- [Work required]:
Give only the number of lines in the records that include the string "synthesis".

Content starts

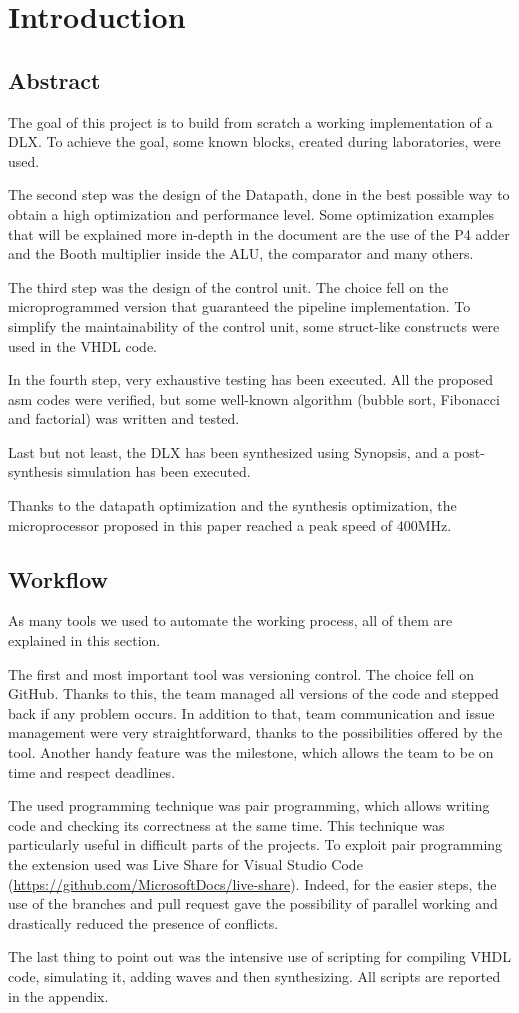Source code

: \chapter{Introduction}

\section{Abstract}
The goal of this project is to build from scratch a working implementation of a DLX. To achieve the goal, some known blocks, created during laboratories, were used. 

The second step was the design of the Datapath, done in the best possible way to obtain a high optimization and performance level. Some optimization examples that will be explained more in-depth in the document are the use of the P4 adder and the Booth multiplier inside the ALU, the comparator and many others. 

The third step was the design of the control unit. The choice fell on the microprogrammed version that guaranteed the pipeline implementation. To simplify the maintainability of the control unit, some struct-like constructs were used in the VHDL code. 

In the fourth step, very exhaustive testing has been executed. All the proposed asm codes were verified, but some well-known algorithm (bubble sort, Fibonacci and factorial) was written and tested.

Last but not least, the DLX has been synthesized using Synopsis, and a post-synthesis simulation has been executed. 

Thanks to the datapath optimization and the synthesis optimization, the microprocessor proposed in this paper reached a peak speed of 400MHz.  
\section{Workflow}
As many tools we used to automate the working process, all of them are explained in this section.

The first and most important tool was versioning control. The choice fell on GitHub. Thanks to this, the team managed all versions of the code and stepped back if any problem occurs. In addition to that, team communication and issue management were very straightforward, thanks to the possibilities offered by the tool. Another handy feature was the milestone, which allows the team to be on time and respect deadlines. 

The used programming technique was pair programming, which allows writing code and checking its correctness at the same time. This technique was particularly useful in difficult parts of the projects. To exploit pair programming the extension used was Live Share for Visual Studio Code (\url{https://github.com/MicrosoftDocs/live-share}). Indeed, for the easier steps, the use of the branches and pull request gave the possibility of parallel working and drastically reduced the presence of conflicts. 

The last thing to point out was the intensive use of scripting for compiling VHDL code, simulating it, adding waves and then synthesizing. All scripts are reported in the appendix.
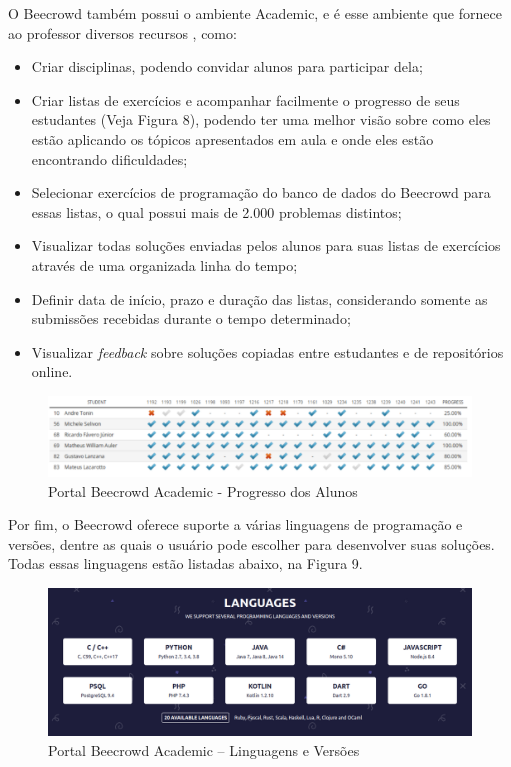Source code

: O Beecrowd também possui o ambiente Academic, e é esse ambiente que fornece ao professor diversos recursos \cite{beecrowdacademic}, como:

\begin{itemize}
    \item Criar disciplinas, podendo convidar alunos para participar dela;
    \item Criar listas de exercícios e acompanhar facilmente o progresso de seus estudantes (Veja Figura 8), podendo ter uma melhor visão sobre como eles estão aplicando os tópicos apresentados em aula e onde eles estão encontrando dificuldades;
    \item Selecionar exercícios de programação do banco de dados do Beecrowd para essas listas, o qual possui mais de 2.000 problemas distintos;
    \item Visualizar todas soluções enviadas pelos alunos para suas listas de exercícios através de uma organizada linha do tempo;
    \item Definir data de início, prazo e duração das listas, considerando somente as submissões recebidas durante o tempo determinado;
    \item Visualizar \textit{feedback} sobre soluções copiadas entre estudantes e de repositórios online.
\end{itemize}

\begin{figure}[h!]
	   \centering
            \caption{Portal Beecrowd Academic - Progresso dos Alunos}
            \label{fig:ModeloConceitual}
	   	\includegraphics[scale=0.3]{pictures/beecrowd_academic_progresso.png}
\end{figure}

Por fim, o Beecrowd oferece suporte a várias linguagens de programação e versões, dentre as quais o usuário pode escolher para desenvolver suas soluções. Todas essas linguagens estão listadas abaixo, na Figura 9.

\begin{figure}[h!]
	   \centering
            \caption{Portal Beecrowd Academic – Linguagens e Versões}
            \label{fig:ModeloConceitual}
	   	\includegraphics[scale=0.3]{pictures/beecrowd_academic_linguagens.png}
\end{figure}


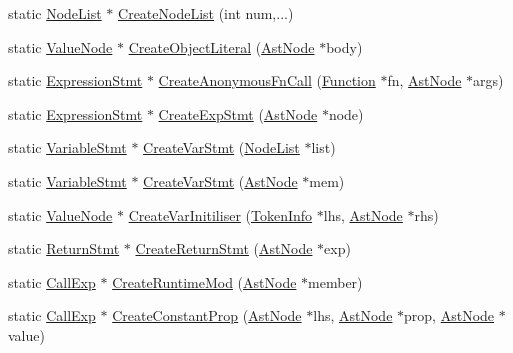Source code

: \begin{DoxyCompactItemize}
static \hyperlink{classmocha_1_1_node_list}{NodeList} $\ast$ \hyperlink{classmocha_1_1_ast_utils_a491e3a29ccd8515edd75f7ad1658ff03}{CreateNodeList} (int num,...)
\item 
static \hyperlink{classmocha_1_1_value_node}{ValueNode} $\ast$ \hyperlink{classmocha_1_1_ast_utils_a20a30d91e2013c43e91d20c01f6b4eb8}{CreateObjectLiteral} (\hyperlink{classmocha_1_1_ast_node}{AstNode} $\ast$body)
\item 
static \hyperlink{classmocha_1_1_expression_stmt}{ExpressionStmt} $\ast$ \hyperlink{classmocha_1_1_ast_utils_ae8ac7a22a62b0cf12490efdd1c054045}{CreateAnonymousFnCall} (\hyperlink{classmocha_1_1_function}{Function} $\ast$fn, \hyperlink{classmocha_1_1_ast_node}{AstNode} $\ast$args)
\item 
static \hyperlink{classmocha_1_1_expression_stmt}{ExpressionStmt} $\ast$ \hyperlink{classmocha_1_1_ast_utils_a2ad830d99f87e4aa99eb7b77ffcd8f60}{CreateExpStmt} (\hyperlink{classmocha_1_1_ast_node}{AstNode} $\ast$node)
\item 
static \hyperlink{classmocha_1_1_variable_stmt}{VariableStmt} $\ast$ \hyperlink{classmocha_1_1_ast_utils_aa7d849cc4fe5b84c9aa80c81904931fb}{CreateVarStmt} (\hyperlink{classmocha_1_1_node_list}{NodeList} $\ast$list)
\item 
static \hyperlink{classmocha_1_1_variable_stmt}{VariableStmt} $\ast$ \hyperlink{classmocha_1_1_ast_utils_aaac13a7c6db56f228165461c8e41e427}{CreateVarStmt} (\hyperlink{classmocha_1_1_ast_node}{AstNode} $\ast$mem)
\item 
static \hyperlink{classmocha_1_1_value_node}{ValueNode} $\ast$ \hyperlink{classmocha_1_1_ast_utils_a9fcb6a0bd018a4d1a98c600287f5db18}{CreateVarInitiliser} (\hyperlink{classmocha_1_1_token_info}{TokenInfo} $\ast$lhs, \hyperlink{classmocha_1_1_ast_node}{AstNode} $\ast$rhs)
\item 
static \hyperlink{classmocha_1_1_return_stmt}{ReturnStmt} $\ast$ \hyperlink{classmocha_1_1_ast_utils_acde244c3e7c6107360bc0340fa73e8ea}{CreateReturnStmt} (\hyperlink{classmocha_1_1_ast_node}{AstNode} $\ast$exp)
\item 
static \hyperlink{classmocha_1_1_call_exp}{CallExp} $\ast$ \hyperlink{classmocha_1_1_ast_utils_ad4547f1789aba2e0857a51a02312b7ca}{CreateRuntimeMod} (\hyperlink{classmocha_1_1_ast_node}{AstNode} $\ast$member)
\item 
static \hyperlink{classmocha_1_1_call_exp}{CallExp} $\ast$ \hyperlink{classmocha_1_1_ast_utils_adebbc56fb60852df97fc8c14ca15bc63}{CreateConstantProp} (\hyperlink{classmocha_1_1_ast_node}{AstNode} $\ast$lhs, \hyperlink{classmocha_1_1_ast_node}{AstNode} $\ast$prop, \hyperlink{classmocha_1_1_ast_node}{AstNode} $\ast$value)

\end{DoxyCompactItemize}
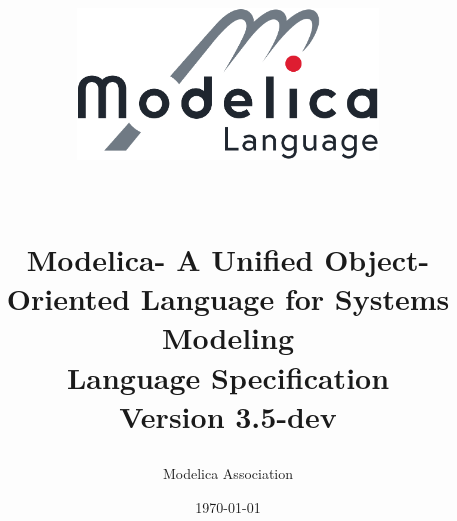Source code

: \newcommand{\textgreatereq}{$\geq$}
\newcommand{\textlesseq}{$\leq$}

\def\subsectionautorefname{section}
\def\subsubsectionautorefname{section}
\def\paragraphautorefname{section}
\def\subparagraphautorefname{section}


\title{
\ifpdf
\begin{center}
\includegraphics[width=8cm]{Modelica_Language}
\end{center}
~\\[2\baselineskip]
\fi
Modelica\textsuperscript\textregistered - A Unified Object-Oriented Language for Systems
Modeling\\[2\baselineskip]
Language Specification\\[2\baselineskip]
Version 3.5-dev}
\date{\today}
\author{Modelica Association}
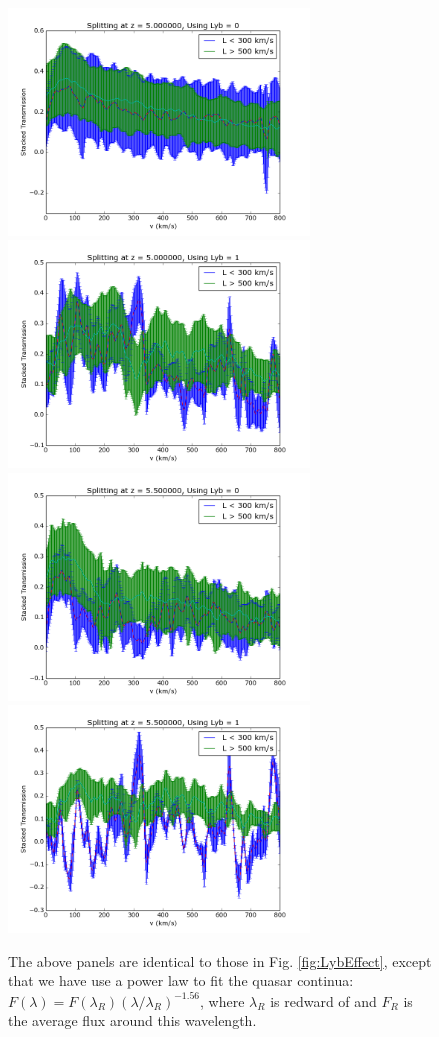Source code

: \documentclass[11pt]{article}
\begin{document}
\begin{figure}[h]
  \centering
  \includegraphics[width=8cm]{LyaStack_wErrors_500kms_z5_PLfit.png}
  \includegraphics[width=8cm]{LybStack_wErrors_500kms_z5_PLfit.png}
  \includegraphics[width=8cm]{LyaStack_wErrors_500kms_z5p5_PLfit.png}
  \includegraphics[width=8cm]{LybStack_wErrors_500kms_z5p5_PLfit.png}
  \caption{The above panels are identical to those in Fig. \ref{fig:LybEffect}, except that we have use a power law to fit the quasar continua: $F(\lambda) = F(\lambda_{R})\left(\lambda/\lambda_{R}\right)^{-1.56}$, where $\lambda_{R}$ is redward of \lya and $F_{R}$ is the average flux around this wavelength.}
  \label{fig:todo}
\end{figure}
\end{document}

Content ends

- [Answer section]:
2